In the women's race, Sofía Gómez Villafañe defended the Traka 200 title she took twelve months ago with a measured, MTB-style solo. The Specialized Off-road rider attacked on a punchy gravel kicker with ten kilometres to go and immediately opened a forty-second gap on the singletrack that followed, the lead ballooning across the closing 7km descent into Girona. Her winning time of 6:54:42 was a minute and nine seconds clear of Manon Hartog in second, with the third step on the podium decided in a sprint finish.
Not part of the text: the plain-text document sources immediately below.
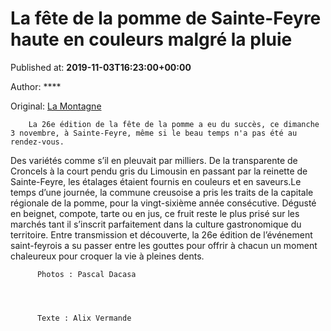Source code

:
# La fête de la pomme de Sainte-Feyre haute en couleurs malgré la pluie

Published at: **2019-11-03T16:23:00+00:00**

Author: ****

Original: [La Montagne](https://www.lamontagne.fr/sainte-feyre-23000/loisirs/la-fete-de-la-pomme-de-sainte-feyre-haute-en-couleurs-malgre-la-pluie_13676753/)


        La 26e édition de la fête de la pomme a eu du succès, ce dimanche 3 novembre, à Sainte-Feyre, même si le beau temps n'a pas été au rendez-vous. 
      
Des variétés comme s’il en pleuvait par milliers. De la transparente de Croncels à la court pendu gris du Limousin en passant par la reinette de Sainte-Feyre, les étalages étaient fournis en couleurs et en saveurs.Le temps d’une journée, la commune creusoise a pris les traits de la capitale régionale de la pomme, pour la vingt-sixième année consécutive.
Dégusté en beignet, compote, tarte ou en jus, ce fruit reste le plus prisé sur les marchés tant il s’inscrit parfaitement dans la culture gastronomique du territoire.
Entre transmission et découverte, la 26e édition de l’événement saint-feyrois a su passer entre les gouttes pour offrir à chacun un moment chaleureux pour croquer la vie à pleines dents.

        
          Photos : Pascal Dacasa
        
      

        
          Texte : Alix Vermande 
        
      
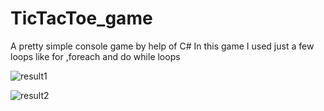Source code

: # TicTacToe_game

A pretty simple console game by help of C#
In this game I used just a few loops like for ,foreach and do while loops



![result1](https://github.com/reza16977/TicTacToe_game/assets/99034042/e2a9fb13-a329-4b50-932c-ede6655a6535)



![result2](https://github.com/reza16977/TicTacToe_game/assets/99034042/4182ecce-7d1c-4f22-81f5-f7fdd91cf22b)
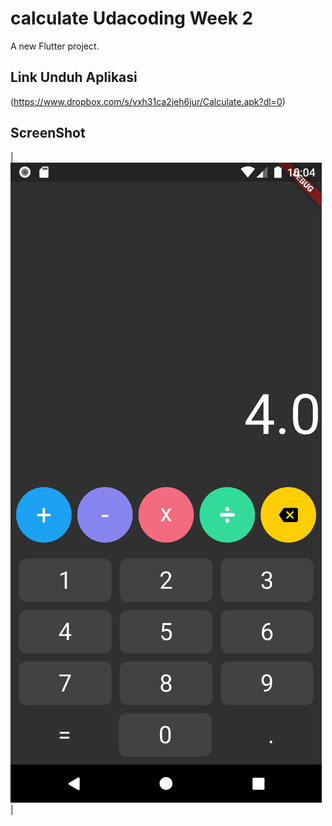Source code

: # calculate Udacoding Week 2

A new Flutter project.

## Link Unduh Aplikasi
(https://www.dropbox.com/s/vxh31ca2jeh6jur/Calculate.apk?dl=0)

## ScreenShot
| ![image](images/Screenshot_1596895447.png) |


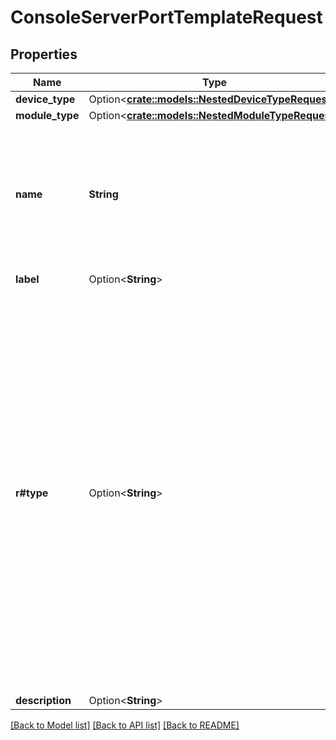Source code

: # ConsoleServerPortTemplateRequest

## Properties

Name | Type | Description | Notes
------------ | ------------- | ------------- | -------------
**device_type** | Option<[**crate::models::NestedDeviceTypeRequest**](NestedDeviceTypeRequest.md)> |  | [optional]
**module_type** | Option<[**crate::models::NestedModuleTypeRequest**](NestedModuleTypeRequest.md)> |  | [optional]
**name** | **String** | {module} is accepted as a substitution for the module bay position when attached to a module type. | 
**label** | Option<**String**> | Physical label | [optional]
**r#type** | Option<**String**> | * `de-9` - DE-9 * `db-25` - DB-25 * `rj-11` - RJ-11 * `rj-12` - RJ-12 * `rj-45` - RJ-45 * `mini-din-8` - Mini-DIN 8 * `usb-a` - USB Type A * `usb-b` - USB Type B * `usb-c` - USB Type C * `usb-mini-a` - USB Mini A * `usb-mini-b` - USB Mini B * `usb-micro-a` - USB Micro A * `usb-micro-b` - USB Micro B * `usb-micro-ab` - USB Micro AB * `other` - Other | [optional]
**description** | Option<**String**> |  | [optional]

[[Back to Model list]](../README.md#documentation-for-models) [[Back to API list]](../README.md#documentation-for-api-endpoints) [[Back to README]](../README.md)


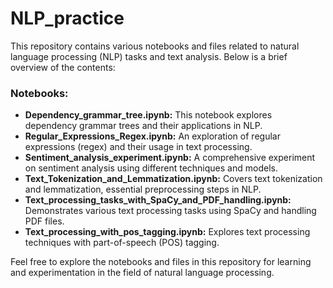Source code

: # NLP_practice

This repository contains various notebooks and files related to natural language processing (NLP) tasks and text analysis. Below is a brief overview of the contents:

### Notebooks:
- **Dependency_grammar_tree.ipynb:** This notebook explores dependency grammar trees and their applications in NLP.
- **Regular_Expressions_Regex.ipynb:** An exploration of regular expressions (regex) and their usage in text processing.
- **Sentiment_analysis_experiment.ipynb:** A comprehensive experiment on sentiment analysis using different techniques and models.
- **Text_Tokenization_and_Lemmatization.ipynb:** Covers text tokenization and lemmatization, essential preprocessing steps in NLP.
- **Text_processing_tasks_with_SpaCy_and_PDF_handling.ipynb:** Demonstrates various text processing tasks using SpaCy and handling PDF files.
- **Text_processing_with_pos_tagging.ipynb:** Explores text processing techniques with part-of-speech (POS) tagging.

Feel free to explore the notebooks and files in this repository for learning and experimentation in the field of natural language processing.
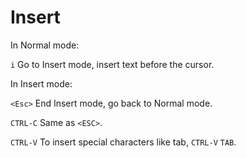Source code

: # Insert

In Normal mode:

`i`       Go to Insert mode, insert text before the cursor.


In Insert mode:

`<Esc>`   End Insert mode, go back to Normal mode.

`CTRL-C`  Same as `<ESC>`.

`CTRL-V`  To insert special characters like tab, `CTRL-V` `TAB`.

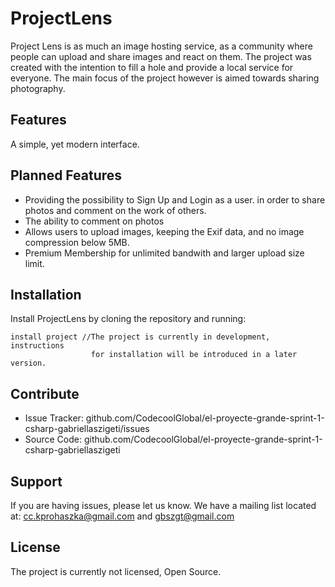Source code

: ProjectLens
========

Project Lens is as much an image hosting service, as a community
where people can upload and share images and react on them. 
The project was created with the intention to fill a hole 
and provide a local service for everyone. The main focus
of the project however is aimed towards sharing photography.


Features
--------
A simple, yet modern interface.


Planned Features
--------
- Providing the possibility to Sign Up and Login as a user.
  in order to share photos and comment on the work of others.
- The ability to comment on photos
- Allows users to upload images, keeping the Exif data, 
  and no image compression below 5MB.
- Premium Membership for unlimited bandwith and larger upload size limit.

Installation
------------

Install ProjectLens by cloning the repository and running:

    install project //The project is currently in development, instructions
                      for installation will be introduced in a later version.

Contribute
----------

- Issue Tracker: github.com/CodecoolGlobal/el-proyecte-grande-sprint-1-csharp-gabriellaszigeti/issues
- Source Code: github.com/CodecoolGlobal/el-proyecte-grande-sprint-1-csharp-gabriellaszigeti

Support
-------

If you are having issues, please let us know.
We have a mailing list located at: cc.kprohaszka@gmail.com and gbszgt@gmail.com

License
-------

The project is currently not licensed, Open Source.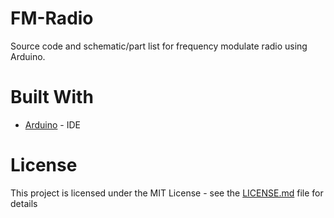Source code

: # FM-Radio
Source code and schematic/part list for frequency modulate radio using Arduino.

# Built With
* [Arduino](https://www.arduino.cc/) - IDE

# License
This project is licensed under the MIT License - see the [LICENSE.md](https://github.com/qfaizaan/FM-Radio/blob/master/LICENSE) file for details

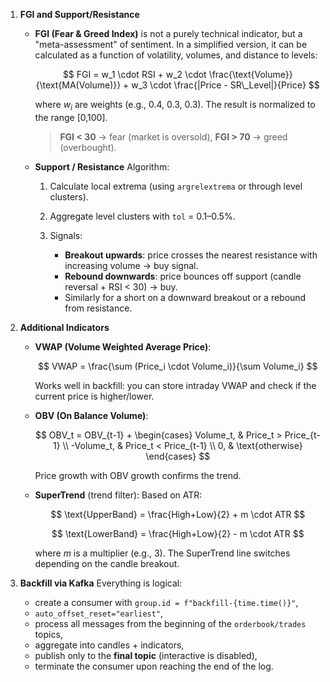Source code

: 1. **FGI and Support/Resistance**

   * **FGI (Fear & Greed Index)** is not a purely technical indicator, but a "meta-assessment" of sentiment. In a simplified version, it can be calculated as a function of volatility, volumes, and distance to levels:

     $$
     FGI = w_1 \cdot RSI + w_2 \cdot \frac{\text{Volume}}{\text{MA(Volume)}} + w_3 \cdot \frac{|Price - SR\_Level|}{Price}
     $$

     where $w_i$ are weights (e.g., 0.4, 0.3, 0.3). The result is normalized to the range \[0,100].

     > **FGI < 30** → fear (market is oversold), **FGI > 70** → greed (overbought).

   * **Support / Resistance**
     Algorithm:

     1. Calculate local extrema (using `argrelextrema` or through level clusters).
     2. Aggregate level clusters with `tol` = 0.1–0.5%.
     3. Signals:

        * **Breakout upwards**: price crosses the nearest resistance with increasing volume → buy signal.
        * **Rebound downwards**: price bounces off support (candle reversal + RSI < 30) → buy.
        * Similarly for a short on a downward breakout or a rebound from resistance.

2. **Additional Indicators**

   * **VWAP (Volume Weighted Average Price)**:

     $$
     VWAP = \frac{\sum (Price_i \cdot Volume_i)}{\sum Volume_i}
     $$

     Works well in backfill: you can store intraday VWAP and check if the current price is higher/lower.

   * **OBV (On Balance Volume)**:

     $$
     OBV_t = OBV_{t-1} + \begin{cases} 
     Volume_t, & Price_t > Price_{t-1} \\ 
     -Volume_t, & Price_t < Price_{t-1} \\
     0, & \text{otherwise} 
     \end{cases}
     $$

     Price growth with OBV growth confirms the trend.

   * **SuperTrend** (trend filter):
     Based on ATR:

     $$
     \text{UpperBand} = \frac{High+Low}{2} + m \cdot ATR
     $$

     $$
     \text{LowerBand} = \frac{High+Low}{2} - m \cdot ATR
     $$

     where $m$ is a multiplier (e.g., 3). The SuperTrend line switches depending on the candle breakout.

3. **Backfill via Kafka**
   Everything is logical:

   * create a consumer with `group.id = f"backfill-{time.time()}"`,
   * `auto_offset_reset="earliest"`,
   * process all messages from the beginning of the `orderbook/trades` topics,
   * aggregate into candles + indicators,
   * publish only to the **final topic** (interactive is disabled),
   * terminate the consumer upon reaching the end of the log.
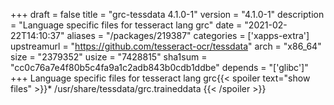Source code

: +++
draft = false
title = "grc-tessdata 4.1.0-1"
version = "4.1.0-1"
description = "Language specific files for tesseract lang grc"
date = "2021-02-22T14:10:37"
aliases = "/packages/219387"
categories = ['xapps-extra']
upstreamurl = "https://github.com/tesseract-ocr/tessdata"
arch = "x86_64"
size = "2379352"
usize = "7428815"
sha1sum = "cc0c76a7e4f80b5c4fa9a1c2adb843b0cdb1ddbe"
depends = "['glibc']"
+++
Language specific files for tesseract lang grc{{< spoiler text="show files" >}}* /usr/share/tessdata/grc.traineddata
{{< /spoiler >}}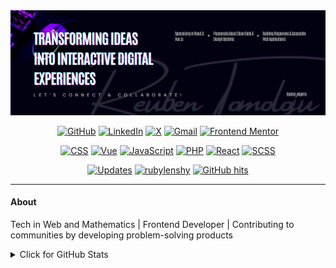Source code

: <div align="center">
  
  <img src="images/black-email-header.png" alt="Reuben Oluwafemi" />
  <!-- <h4>📍 Nigeria | 📰 3 years experience | ✒️Front-End Developer  @Plugli LLC </h4> -->

  <p align="center">
    <a href="https://github.com/Rubylenshy" target="_blank"><img alt="GitHub" src="https://img.shields.io/badge/-GitHub-181717?style=flat-square&logo=GitHub&logoColor=white"></a>
    <a href="https://www.linkedin.com/in/reuben-tomoloju" target="_blank"><img alt="LinkedIn" src="https://img.shields.io/badge/-LinkedIn-0077B5?style=flat-square&logo=LinkedIn&logoColor=white"></a>
    <a href="https://twitter.com/tomoloj_" target="_blank"><img alt="X" src="https://img.shields.io/badge/-X(Twitter)-000000?style=flat-square&logo=Twitter&logoColor=white"></a>
    <a href="mailto:reztomoloju@gmail.com" target="_blank"><img alt="Gmail" src="https://img.shields.io/badge/-Gmail-D14836?style=flat-square&logo=Gmail&logoColor=white"></a>
    <a href="https://www.frontendmentor.io/profile/Rubylenshy" target="_blank"><img alt="Frontend Mentor" src="https://img.shields.io/badge/-Frontend%20Mentor-0D96F2?style=flat-square&logo=FrontendMentor&logoColor=white"></a>
</a>
</p>

<p align="center">
    <a href="https://github.com/rubylenshy?tab=repositories&language=css" target="_blank"><img alt="CSS" src="https://img.shields.io/badge/-css-1572B6?style=flat-square&logo=CSS3&logoColor=white"></a>
    <a href="https://github.com/rubylenshy?tab=repositories&language=vue" target="_blank"><img alt="Vue" src="https://img.shields.io/badge/-vue.js-4FC08D?style=flat-square&logo=Vue.js&logoColor=white"></a>
    <a href="https://github.com/rubylenshy?tab=repositories&language=javascript" target="_blank"><img alt="JavaScript" src="https://img.shields.io/badge/-javascript-F7DF1E?style=flat-square&logo=JavaScript&logoColor=black"></a>
    <a href="https://github.com/rubylenshy?tab=repositories&language=php" target="_blank"><img alt="PHP" src="https://img.shields.io/badge/-php-777BB4?style=flat-square&logo=PHP&logoColor=white"></a>
    <a href="https://github.com/rubylenshy?tab=repositories&language=react" target="_blank"><img alt="React" src="https://img.shields.io/badge/-react-61DAFB?style=flat-square&logo=React&logoColor=black"></a>
    <a href="https://github.com/rubylenshy?tab=repositories&language=scss" target="_blank"><img alt="SCSS" src="https://img.shields.io/badge/-scss-CC6699?style=flat-square&logo=Sass&logoColor=white"></a>
</p>

<p align="center">
    <a href="https://github.com/rubylenshy?tab=followers" target="_blank"><img alt="Updates" src="https://img.shields.io/badge/--000000?style=flat-square&logo=RSS&logoColor=white"></a>
    <a href="https://github.com/rubylenshy" target="_blank"><img alt="rubylenshy" src="https://badges.pufler.dev/visits/rubylenshy/rubylenshy?logo=GitHub&label=visits&color=success&logoColor=white&style=flat-square"/></a>
    <a href="https://github.com/rubylenshy/rubylenshy" target="_blank"><img alt="GitHub hits" src="https://img.shields.io/github/last-commit/rubylenshy/rubylenshy?label=profile%20updated&style=flat-square"></a>
</p>

 <!-- <div id="badges">
  <a href="https://www.linkedin.com/in/reuben-tomoloju-96348b241/" target="_blank">
    <img src="https://img.shields.io/badge/LinkedIn-blue?style=for-the-badge&logo=linkedin&logoColor=white" alt="LinkedIn Badge"/>
  </a>
  <a href="https://github.com/Rubylenshy" target="_blank">
    <img src="https://img.shields.io/badge/GITHUB-git-lightgrey?style=for-the-badge&logo=github" alt="GitHub"/>
  </a>
  <a href="https://twitter.com/tomoloj_" target="_blank">
    <img src="https://img.shields.io/badge/Twitter-blue?style=for-the-badge&logo=twitter&logoColor=white" alt="Twitter Badge"/>
  </a>
    <a href="https://www.frontendmentor.io/profile/Rubylenshy" target="_blank">
    <img src="https://img.shields.io/badge/frontendmentor-blueviolet?style=for-the-badge&logo=frontendmentor" alt="Frontend Mentor Badge"/>
  </a>
</div> -->
  
  
  
 </div>
<hr>

#### About

Tech in Web and Mathematics | Frontend Developer | Contributing to communities by developing problem-solving products

<!-- #### 🌱 I’m currently learning ...
#### 👯 I’m looking to collaborate on ... 

#### 🛠️ Languages & Stacks

<div>
  <img src="https://github.com/devicons/devicon/blob/master/icons/css3/css3-plain-wordmark.svg"  title="CSS3" alt="CSS" width="40" height="40"/>&nbsp;
  <img src="https://github.com/devicons/devicon/blob/master/icons/html5/html5-original.svg" title="HTML5" alt="HTML" width="40" height="40"/>&nbsp;
  <img src="https://github.com/devicons/devicon/blob/master/icons/javascript/javascript-original.svg" title="JavaScript" alt="JavaScript" width="40" height="40"/>&nbsp;
  <img src="https://github.com/devicons/devicon/blob/master/icons/mysql/mysql-original-wordmark.svg" title="MySQL"  alt="MySQL" width="40" height="40"/>&nbsp;
  <img src="https://github.com/devicons/devicon/blob/master/icons/git/git-original-wordmark.svg" title="Git" **alt="Git" width="40" height="40"/>
  <img src="https://github.com/devicons/devicon/blob/1119b9f84c0290e0f0b38982099a2bd027a48bf1/icons/github/github-original-wordmark.svg" title="Git" **alt="Git" width="40" height="40"/>
  <img src="https://github.com/devicons/devicon/blob/1119b9f84c0290e0f0b38982099a2bd027a48bf1/icons/php/php-original.svg" title="Php" **alt="Php" width="40" height="40"/>
</div> -->

<details>
<summary>Click for GitHub Stats</summary>
<p align="center">
    <img alt = "GitHub Stats" src="https://github-readme-stats.vercel.app/api?username=rubylenshy&show_icons=true&hide=issues&icon_color=000000&hide_border=true&title_color=5391FE&text_color=555">
    <br>
    <img alt = "Top Language" src="https://github-readme-stats.vercel.app/api/top-langs/?username=rubylenshy&hide=html,&hide_border=true&title_color=5391FE&text_color=555"
</p>
</details>

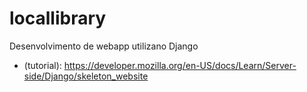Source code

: # locallibrary
Desenvolvimento de webapp utilizano Django

* (tutorial): https://developer.mozilla.org/en-US/docs/Learn/Server-side/Django/skeleton_website
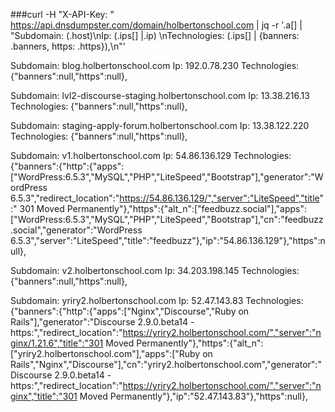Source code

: ###curl -H "X-API-Key: " https://api.dnsdumpster.com/domain/holbertonschool.com | jq -r '.a[] | "Subdomain: \(.host)\nIp: \(.ips[] |.ip) \nTechnologies: \(.ips[] | {banners: .banners, https: .https}),\n"'

Subdomain: blog.holbertonschool.com
Ip: 192.0.78.230 
Technologies: {"banners":null,"https":null},

Subdomain: lvl2-discourse-staging.holbertonschool.com
Ip: 13.38.216.13 
Technologies: {"banners":null,"https":null},

Subdomain: staging-apply-forum.holbertonschool.com
Ip: 13.38.122.220 
Technologies: {"banners":null,"https":null},

Subdomain: v1.holbertonschool.com
Ip: 54.86.136.129 
Technologies: {"banners":{"http":{"apps":["WordPress:6.5.3","MySQL","PHP","LiteSpeed","Bootstrap"],"generator":"WordPress 6.5.3","redirect_location":"https://54.86.136.129/","server":"LiteSpeed","title":" 301 Moved Permanently"},"https":{"alt_n":["feedbuzz.social"],"apps":["WordPress:6.5.3","MySQL","PHP","LiteSpeed","Bootstrap"],"cn":"feedbuzz.social","generator":"WordPress 6.5.3","server":"LiteSpeed","title":"feedbuzz"},"ip":"54.86.136.129"},"https":null},

Subdomain: v2.holbertonschool.com
Ip: 34.203.198.145 
Technologies: {"banners":null,"https":null},

Subdomain: yriry2.holbertonschool.com
Ip: 52.47.143.83 
Technologies: {"banners":{"http":{"apps":["Nginx","Discourse","Ruby on Rails"],"generator":"Discourse 2.9.0.beta14 - https:","redirect_location":"https://yriry2.holbertonschool.com/","server":"nginx/1.21.6","title":"301 Moved Permanently"},"https":{"alt_n":["yriry2.holbertonschool.com"],"apps":["Ruby on Rails","Nginx","Discourse"],"cn":"yriry2.holbertonschool.com","generator":"Discourse 2.9.0.beta14 - https:","redirect_location":"https://yriry2.holbertonschool.com/","server":"nginx","title":"301 Moved Permanently"},"ip":"52.47.143.83"},"https":null},

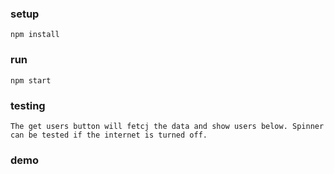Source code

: ### setup

    npm install

### run

    npm start

### testing

    The get users button will fetcj the data and show users below. Spinner can be tested if the internet is turned off.

### demo

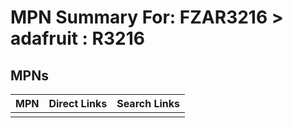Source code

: 



# MPN Summary For: FZAR3216 > adafruit : R3216

## MPNs
  

|MPN|Direct Links|Search Links|
| :--- | :--- | :--- |
||||
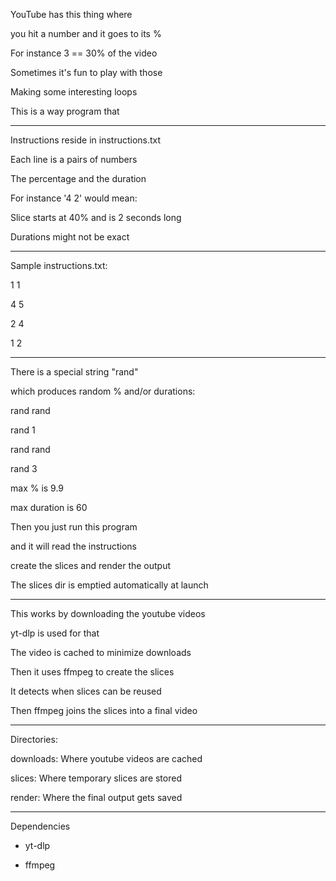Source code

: YouTube has this thing where

you hit a number and it goes to its %

For instance 3 == 30% of the video

Sometimes it's fun to play with those

Making some interesting loops

This is a way program that

---

Instructions reside in instructions.txt

Each line is a pairs of numbers

The percentage and the duration

For instance '4 2' would mean:

Slice starts at 40% and is 2 seconds long

Durations might not be exact

---

Sample instructions.txt:

1 1

4 5

2 4

1 2

---

There is a special string "rand"

which produces random % and/or durations:

rand rand

rand 1

rand rand

rand 3

max % is 9.9

max duration is 60

Then you just run this program

and it will read the instructions

create the slices and render the output

The slices dir is emptied automatically at launch

---

This works by downloading the youtube videos

yt-dlp is used for that

The video is cached to minimize downloads

Then it uses ffmpeg to create the slices

It detects when slices can be reused

Then ffmpeg joins the slices into a final video

---

Directories:

downloads: Where youtube videos are cached

slices: Where temporary slices are stored

render: Where the final output gets saved

---

Dependencies

- yt-dlp

- ffmpeg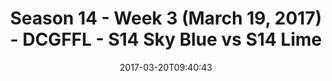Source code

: ---
title: Season 14 - Week 3 (March 19, 2017) - DCGFFL - S14 Sky Blue vs S14 Lime
teams-score:
- team: _teams/s14-sky.md
  score: 12
- team: _teams/s14-lime.md
  score: 46
mvp: Nolan, Austin Plier
game-ball: Austin, Christine
season: 14
week: 3
date: '2017-03-20T09:40:43'
pageid: season-14-week-3-march-19-2017-5105-vs-5098
---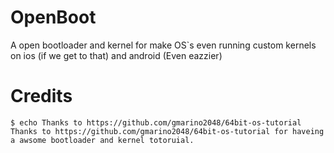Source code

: # OpenBoot
A open bootloader and kernel for make OS`s even running custom kernels on ios (if we get to that) and android (Even eazzier)


# Credits
`
    $ echo Thanks to https://github.com/gmarino2048/64bit-os-tutorial
    Thanks to https://github.com/gmarino2048/64bit-os-tutorial for haveing a awsome bootloader and kernel totoruial.
`
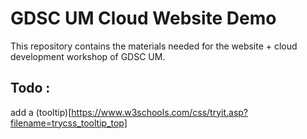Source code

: # GDSC UM Cloud Website Demo
This repository contains the materials needed for the website + cloud development workshop of GDSC UM.

## Todo : 
add a (tooltip)[https://www.w3schools.com/css/tryit.asp?filename=trycss_tooltip_top]
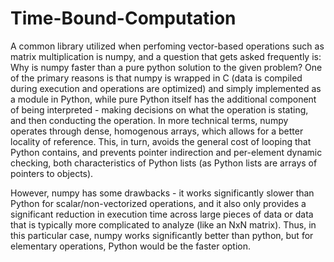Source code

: # Time-Bound-Computation

A common library utilized when perfoming vector-based operations such as matrix multiplication is numpy, and a question that gets asked frequently is: Why is numpy faster than a pure python solution to the given problem? One of the primary reasons is that numpy is wrapped in C (data is compiled during execution and operations are optimized) and simply implemented as a module in Python, while pure Python itself has the additional component of being interpreted - making decisions on what the operation is stating, and then conducting the operation. In more technical terms, numpy operates through dense, homogenous arrays, which allows for a better locality of reference. This, in turn, avoids the general cost of looping that Python contains, and prevents pointer indirection and per-element dynamic checking, both characteristics of Python lists (as Python lists are arrays of pointers to objects).

However, numpy has some drawbacks - it works significantly slower than Python for scalar/non-vectorized operations, and it also only provides a significant reduction in execution time across large pieces of data or data that is typically more complicated to analyze (like an NxN matrix). Thus, in this particular case, numpy works significantly better than python, but for elementary operations, Python would be the faster option.
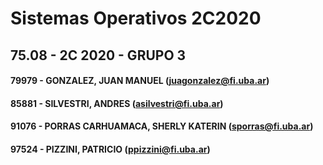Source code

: # Sistemas Operativos 2C2020
## 75.08 - 2C 2020 - GRUPO 3

#### 79979 - GONZALEZ, JUAN MANUEL (juagonzalez@fi.uba.ar)
#### 85881 - SILVESTRI, ANDRES (asilvestri@fi.uba.ar)
#### 91076 - PORRAS CARHUAMACA, SHERLY KATERIN (sporras@fi.uba.ar)
#### 97524 - PIZZINI, PATRICIO (ppizzini@fi.uba.ar)
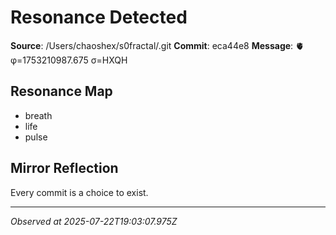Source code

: # Resonance Detected

**Source**: /Users/chaoshex/s0fractal/.git
**Commit**: eca44e8
**Message**: 🫀 φ=1753210987.675 σ=HXQH 

## Resonance Map
- breath
- life
- pulse

## Mirror Reflection
Every commit is a choice to exist.

---
*Observed at 2025-07-22T19:03:07.975Z*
"I have been training for this race since the day I won it last year," Gómez Villafañe said. "When you defend a title in gravel, you carry more weight than the riders chasing you. I knew I had to ride away on a climb where the road riders could not respond. And the singletrack after the kicker was the right place." Back-to-back wins in the women's headline event of the Gravel Earth Series put Gómez Villafañe at the top of the season-long classification with four rounds remaining, and the Argentine confirmed she will line up at the UCI Gravel World Championships in Italy in October as one of the protected favourites.

The Traka 200 remains the central round of the Gravel Earth Series, the World Tour-equivalent calendar that is steadily pulling former WorldTour and ProTeam riders out of the road peloton and into the gravel discipline. Pöstlberger's win was the latest data point in that pattern. Lange, Stošek and Alleman — all riders who have spent meaningful portions of their career on either the MTB or cyclo-cross World Cup circuit — represent the other model: discipline crossover from off-road specialists who can use their handling skill to neutralise the road-power advantage of riders like Pöstlberger across technical sections.

The gravel weekend in Girona had already produced one historic result on Friday, when Mads Würtz Schmidt smashed the Traka 360 course record by more than ninety minutes and Rosa Klöser delivered a 90km solo women's victory. Saturday's Traka 200 added two more, and Sunday's Traka 100 will close out the weekend with the largest mass-participation field of any single-day gravel event in Europe. The Traka has now confirmed itself as the cornerstone fixture of the gravel race calendar — the event the season is built around, the event the bike industry uses to launch new product, and the event the discipline's emerging stars target as the result that defines a season.